From the reviews: "Béla Bollobás introductory course on graph theory deserves to be considered as a watershed in the development of this theory as a serious academic subject. ... The book has chapters on electrical networks, flows, connectivity and matchings, extremal problems, colouring, Ramsey theory, random graphs, and graphs and groups. Each chapter starts at a measured and gentle pace. Classical results are proved and new insight is provided, with the examples at the end of each chapter fully supplementing the text... Even so this allows an introduction not only to some of the deeper results but, more vitally, provides outlines of, and firm insights into, their proofs. Thus in an elementary text book, we gain an overall understanding of well-known standard results, and yet at the same time constant hints of, and guidelines into, the higher levels of the subject.

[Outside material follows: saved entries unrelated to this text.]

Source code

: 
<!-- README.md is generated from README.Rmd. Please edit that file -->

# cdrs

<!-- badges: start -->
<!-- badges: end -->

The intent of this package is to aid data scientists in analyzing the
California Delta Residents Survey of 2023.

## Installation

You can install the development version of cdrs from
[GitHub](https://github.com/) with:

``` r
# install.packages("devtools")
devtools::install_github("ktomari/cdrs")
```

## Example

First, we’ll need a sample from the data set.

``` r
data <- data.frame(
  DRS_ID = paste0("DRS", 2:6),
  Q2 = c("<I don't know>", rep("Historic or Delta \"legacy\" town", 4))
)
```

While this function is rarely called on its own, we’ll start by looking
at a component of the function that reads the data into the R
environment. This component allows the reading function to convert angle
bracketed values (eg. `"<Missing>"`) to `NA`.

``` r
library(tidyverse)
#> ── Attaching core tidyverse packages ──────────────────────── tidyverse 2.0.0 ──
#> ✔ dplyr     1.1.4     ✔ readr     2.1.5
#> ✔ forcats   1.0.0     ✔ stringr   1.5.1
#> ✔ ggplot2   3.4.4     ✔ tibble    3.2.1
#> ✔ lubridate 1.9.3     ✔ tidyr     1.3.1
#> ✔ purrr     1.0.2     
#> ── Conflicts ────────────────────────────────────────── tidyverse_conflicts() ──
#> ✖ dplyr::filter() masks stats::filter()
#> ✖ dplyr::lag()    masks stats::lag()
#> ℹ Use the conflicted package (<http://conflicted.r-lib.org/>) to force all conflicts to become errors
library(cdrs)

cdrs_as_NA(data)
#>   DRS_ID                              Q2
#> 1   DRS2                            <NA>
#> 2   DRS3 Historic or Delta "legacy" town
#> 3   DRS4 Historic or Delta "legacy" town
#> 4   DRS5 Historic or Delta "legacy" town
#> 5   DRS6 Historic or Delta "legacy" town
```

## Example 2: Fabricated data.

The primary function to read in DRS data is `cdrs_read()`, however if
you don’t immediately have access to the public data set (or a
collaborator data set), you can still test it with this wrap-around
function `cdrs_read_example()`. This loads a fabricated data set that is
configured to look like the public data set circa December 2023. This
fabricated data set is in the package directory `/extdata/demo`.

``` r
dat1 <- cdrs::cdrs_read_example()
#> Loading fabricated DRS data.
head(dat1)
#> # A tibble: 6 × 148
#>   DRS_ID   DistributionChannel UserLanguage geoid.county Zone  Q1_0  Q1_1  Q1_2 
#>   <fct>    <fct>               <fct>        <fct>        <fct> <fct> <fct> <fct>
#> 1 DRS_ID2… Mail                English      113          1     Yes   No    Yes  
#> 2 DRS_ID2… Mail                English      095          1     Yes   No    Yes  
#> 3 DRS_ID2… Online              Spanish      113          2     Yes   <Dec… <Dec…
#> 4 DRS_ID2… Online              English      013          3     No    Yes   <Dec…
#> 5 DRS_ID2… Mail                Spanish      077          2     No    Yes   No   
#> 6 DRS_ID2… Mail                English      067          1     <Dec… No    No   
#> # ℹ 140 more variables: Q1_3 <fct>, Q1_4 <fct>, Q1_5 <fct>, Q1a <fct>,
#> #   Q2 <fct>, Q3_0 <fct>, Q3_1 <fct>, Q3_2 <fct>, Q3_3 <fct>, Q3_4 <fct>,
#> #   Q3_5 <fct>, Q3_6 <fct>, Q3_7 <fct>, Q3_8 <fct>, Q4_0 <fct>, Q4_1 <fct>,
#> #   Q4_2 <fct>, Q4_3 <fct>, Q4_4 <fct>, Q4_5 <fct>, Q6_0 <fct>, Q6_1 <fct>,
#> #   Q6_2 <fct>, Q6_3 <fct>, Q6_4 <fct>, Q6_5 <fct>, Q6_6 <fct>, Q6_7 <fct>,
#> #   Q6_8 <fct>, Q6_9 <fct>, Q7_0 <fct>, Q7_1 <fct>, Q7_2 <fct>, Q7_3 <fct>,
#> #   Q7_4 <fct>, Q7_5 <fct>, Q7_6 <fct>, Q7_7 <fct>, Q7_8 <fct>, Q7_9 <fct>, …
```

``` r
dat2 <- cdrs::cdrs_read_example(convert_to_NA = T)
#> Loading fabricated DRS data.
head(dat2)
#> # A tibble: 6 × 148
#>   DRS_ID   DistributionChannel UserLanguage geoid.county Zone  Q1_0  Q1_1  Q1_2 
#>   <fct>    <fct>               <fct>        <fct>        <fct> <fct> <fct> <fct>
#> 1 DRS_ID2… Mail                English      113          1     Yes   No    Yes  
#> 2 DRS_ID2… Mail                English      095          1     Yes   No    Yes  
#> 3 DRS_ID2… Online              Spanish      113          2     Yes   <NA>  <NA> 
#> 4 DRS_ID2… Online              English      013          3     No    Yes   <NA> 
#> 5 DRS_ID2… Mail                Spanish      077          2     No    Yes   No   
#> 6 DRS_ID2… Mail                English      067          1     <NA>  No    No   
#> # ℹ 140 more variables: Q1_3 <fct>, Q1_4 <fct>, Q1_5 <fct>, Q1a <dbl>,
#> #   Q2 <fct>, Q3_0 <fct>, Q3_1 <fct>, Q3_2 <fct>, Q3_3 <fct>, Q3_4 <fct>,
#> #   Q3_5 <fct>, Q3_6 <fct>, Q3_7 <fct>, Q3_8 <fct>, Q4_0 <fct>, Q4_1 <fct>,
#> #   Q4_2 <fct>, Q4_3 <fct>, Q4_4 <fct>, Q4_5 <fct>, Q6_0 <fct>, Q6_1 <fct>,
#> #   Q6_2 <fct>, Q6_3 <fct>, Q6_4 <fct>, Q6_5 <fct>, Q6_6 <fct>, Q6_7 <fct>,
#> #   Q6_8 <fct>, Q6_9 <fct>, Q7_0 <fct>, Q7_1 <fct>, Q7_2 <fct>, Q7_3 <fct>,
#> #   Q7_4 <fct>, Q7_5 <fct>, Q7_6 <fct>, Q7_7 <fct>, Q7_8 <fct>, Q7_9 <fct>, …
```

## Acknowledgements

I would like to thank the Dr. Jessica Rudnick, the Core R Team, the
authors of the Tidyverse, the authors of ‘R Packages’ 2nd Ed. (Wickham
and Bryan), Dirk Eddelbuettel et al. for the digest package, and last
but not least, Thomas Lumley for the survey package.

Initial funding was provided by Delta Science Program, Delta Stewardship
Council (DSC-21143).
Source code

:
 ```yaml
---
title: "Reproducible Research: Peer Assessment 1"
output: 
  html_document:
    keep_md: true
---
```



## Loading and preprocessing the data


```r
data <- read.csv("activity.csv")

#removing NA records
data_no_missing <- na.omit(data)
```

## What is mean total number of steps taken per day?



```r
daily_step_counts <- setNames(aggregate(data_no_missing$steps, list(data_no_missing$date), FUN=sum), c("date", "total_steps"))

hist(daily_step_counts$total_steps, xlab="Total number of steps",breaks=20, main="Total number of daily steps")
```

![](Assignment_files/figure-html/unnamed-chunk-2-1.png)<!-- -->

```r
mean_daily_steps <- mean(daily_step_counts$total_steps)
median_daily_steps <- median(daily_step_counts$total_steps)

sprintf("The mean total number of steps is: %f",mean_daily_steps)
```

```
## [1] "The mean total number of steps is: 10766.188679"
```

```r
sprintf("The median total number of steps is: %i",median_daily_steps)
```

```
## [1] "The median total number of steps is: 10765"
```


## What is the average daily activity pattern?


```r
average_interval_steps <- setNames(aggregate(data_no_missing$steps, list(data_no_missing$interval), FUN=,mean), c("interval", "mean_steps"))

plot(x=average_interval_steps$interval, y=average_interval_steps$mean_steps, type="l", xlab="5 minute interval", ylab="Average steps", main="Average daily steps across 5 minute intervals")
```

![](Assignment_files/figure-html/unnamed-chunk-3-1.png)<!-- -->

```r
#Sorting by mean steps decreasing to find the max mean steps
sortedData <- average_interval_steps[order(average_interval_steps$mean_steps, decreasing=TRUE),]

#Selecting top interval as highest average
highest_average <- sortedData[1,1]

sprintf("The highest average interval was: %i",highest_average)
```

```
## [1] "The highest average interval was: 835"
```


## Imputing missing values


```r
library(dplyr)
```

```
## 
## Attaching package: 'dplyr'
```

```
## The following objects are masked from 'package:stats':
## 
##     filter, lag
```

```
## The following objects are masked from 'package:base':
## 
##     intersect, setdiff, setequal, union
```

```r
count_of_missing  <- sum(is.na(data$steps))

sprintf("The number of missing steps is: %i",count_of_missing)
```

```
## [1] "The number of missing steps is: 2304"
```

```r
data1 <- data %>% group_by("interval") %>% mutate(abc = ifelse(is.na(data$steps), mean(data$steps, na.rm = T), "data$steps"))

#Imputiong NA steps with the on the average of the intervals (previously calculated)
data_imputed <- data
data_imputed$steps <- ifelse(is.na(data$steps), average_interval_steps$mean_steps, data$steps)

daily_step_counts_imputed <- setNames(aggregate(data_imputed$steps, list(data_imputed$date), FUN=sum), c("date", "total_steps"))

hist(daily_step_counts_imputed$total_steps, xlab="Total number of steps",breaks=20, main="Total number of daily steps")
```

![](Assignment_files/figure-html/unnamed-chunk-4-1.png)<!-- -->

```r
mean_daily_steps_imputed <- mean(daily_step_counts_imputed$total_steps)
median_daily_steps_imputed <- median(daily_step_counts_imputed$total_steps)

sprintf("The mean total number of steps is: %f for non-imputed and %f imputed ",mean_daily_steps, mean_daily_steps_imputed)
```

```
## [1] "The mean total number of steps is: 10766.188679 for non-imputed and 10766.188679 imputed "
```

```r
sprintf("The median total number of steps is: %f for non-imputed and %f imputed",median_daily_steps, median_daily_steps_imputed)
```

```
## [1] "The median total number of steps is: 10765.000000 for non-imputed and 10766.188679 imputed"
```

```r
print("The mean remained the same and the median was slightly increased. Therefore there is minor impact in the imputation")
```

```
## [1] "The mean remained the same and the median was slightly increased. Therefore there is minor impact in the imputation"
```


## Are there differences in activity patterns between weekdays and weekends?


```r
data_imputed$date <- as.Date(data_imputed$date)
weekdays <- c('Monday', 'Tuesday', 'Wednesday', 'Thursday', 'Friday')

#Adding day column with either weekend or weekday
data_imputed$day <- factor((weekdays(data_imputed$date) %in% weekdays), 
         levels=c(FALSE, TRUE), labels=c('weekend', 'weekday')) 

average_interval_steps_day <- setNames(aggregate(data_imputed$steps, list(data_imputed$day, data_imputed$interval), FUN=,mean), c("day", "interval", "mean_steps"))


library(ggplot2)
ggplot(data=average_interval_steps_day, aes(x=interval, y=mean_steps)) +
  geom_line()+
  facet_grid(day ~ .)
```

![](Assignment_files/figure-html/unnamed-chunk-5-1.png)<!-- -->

It is this aspect of the book which should guarantee it a permanent place in the literature." #Bulletin of the London Mathematical Society#1
Author : William L. William L. Hamilton Publisher : Springer Nature Page : 141 pages File Size : 41,9 Mb Release : 2022-06-01 Category : Computers ISBN : 9783031015885
Graph Representation Learning by William L. William L. Hamilton Pdf
Graph-structured data is ubiquitous throughout the natural and social sciences, from telecommunication networks to quantum chemistry. Building relational inductive biases into deep learning architectures is crucial for creating systems that can learn, reason, and generalize from this kind of data. Recent years have seen a surge in research on graph representation learning, including techniques for deep graph embeddings, generalizations of convolutional neural networks to graph-structured data, and neural message-passing approaches inspired by belief propagation. These advances in graph representation learning have led to new state-of-the-art results in numerous domains, including chemical synthesis, 3D vision, recommender systems, question answering, and social network analysis. This book provides a synthesis and overview of graph representation learning. It begins with a discussion of the goals of graph representation learning as well as key methodological foundations in graph theory and network analysis. Following this, the book introduces and reviews methods for learning node embeddings, including random-walk-based methods and applications to knowledge graphs. It then provides a technical synthesis and introduction to the highly successful graph neural network (GNN) formalism, which has become a dominant and fast-growing paradigm for deep learning with graph data. The book concludes with a synthesis of recent advancements in deep generative models for graphs—a nascent but quickly growing subset of graph representation learning.